The best and fastest way to get from A to B by car can be the worst way to get there on a bicycle, Cycling Action Network instructor Julian Hulls says.

He advised cyclists to choose routes with fewer and slower vehicles - parks, cycleways, dead end streets with walkways rather than busy main roads.

He and fellow instructor Will Andrews were in Whanganui on Monday to give a Share the Road workshop for 12 cyclists. The cyclists were contacted through the networks of Lyneke Onderwater and Norman Gruebsch, and between them had 390 years' biking experience.

The workshop started from a room at the Splash Centre, then took the cyclists in a loop around the central city, with stops to talk on the way.


Its special focus was cyclist safety around heavy vehicles like trucks and buses. The cyclists heard about avoiding a truck's blind spots.

"Once they understand that they will know they shouldn't try to squeeze past heavy vehicles waiting at lights. It's better to wait behind them, because you get more warning if they move backwards."

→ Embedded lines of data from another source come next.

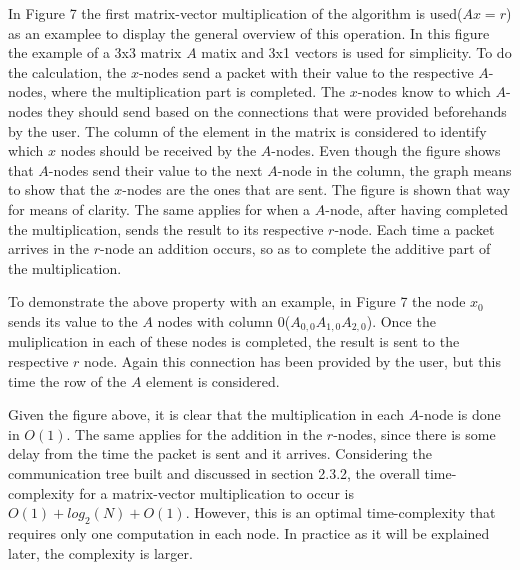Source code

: \documentclass[12pt,a4paper]{article}
\begin{document}
In Figure 7 the first matrix-vector multiplication of the algorithm is used($Ax=r$) as an examplee to display the general overview of this operation. In this figure the example of a 3x3 matrix $A$ matix and 3x1 vectors is used for simplicity. To do the calculation, the $x$-nodes send a packet with their value to the respective $A$-nodes, where the multiplication part is completed. The $x$-nodes know to which $A$-nodes they should send based on the connections that were provided beforehands by the user. The column of the element in the matrix is considered to identify which $x$ nodes should be received by the $A$-nodes. Even though the figure shows that $A$-nodes send their value to the next $A$-node in the column, the graph means to show that the $x$-nodes are the ones that are sent. The figure is shown that way for means of clarity. The same applies for when a $A$-node, after having completed the multiplication, sends the result to its respective $r$-node. Each time a packet arrives in the $r$-node an addition occurs, so as to complete the additive part of the multiplication. 

To demonstrate the above property with an example, in Figure 7 the node $x_0$ sends its value to the $A$ nodes with column 0($A_{0,0} A_{1,0} A_{2,0}$). Once the muliplication in each of these nodes is completed, the result is sent to the respective $r$ node. Again this connection has been provided by the user, but this time the row of the $A$ element is  considered.

Given the figure above, it is clear that the multiplication in each $A$-node is done in $O(1)$. The same applies for the addition in the $r$-nodes, since there is some delay from the time the packet is sent and it arrives. Considering the communication tree built and discussed in section 2.3.2, the overall time-complexity for a matrix-vector multiplication to occur is $O(1)+log_2(N)+O(1)$. However, this is an optimal time-complexity that requires only one computation in each node. In practice as it will be explained later, the complexity is larger.
\end{document}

If cyclists really have to squeeze past a truck at the lights, it's better to do it on the right hand side, Mr Hulls said. The left hand side has a big blind spot.

Cyclists also learned how to control their bikes using gears and brakes, and were told to make themselves visible, make sure they see drivers and make sure drivers know what they are going to do.

The workshop was funded by the New Zealand Transport Agency. More can be held if they are requested.

Heavy vehicle drivers get parallel education about cyclist safety as part of their on-the-job training, Mr Hulls said.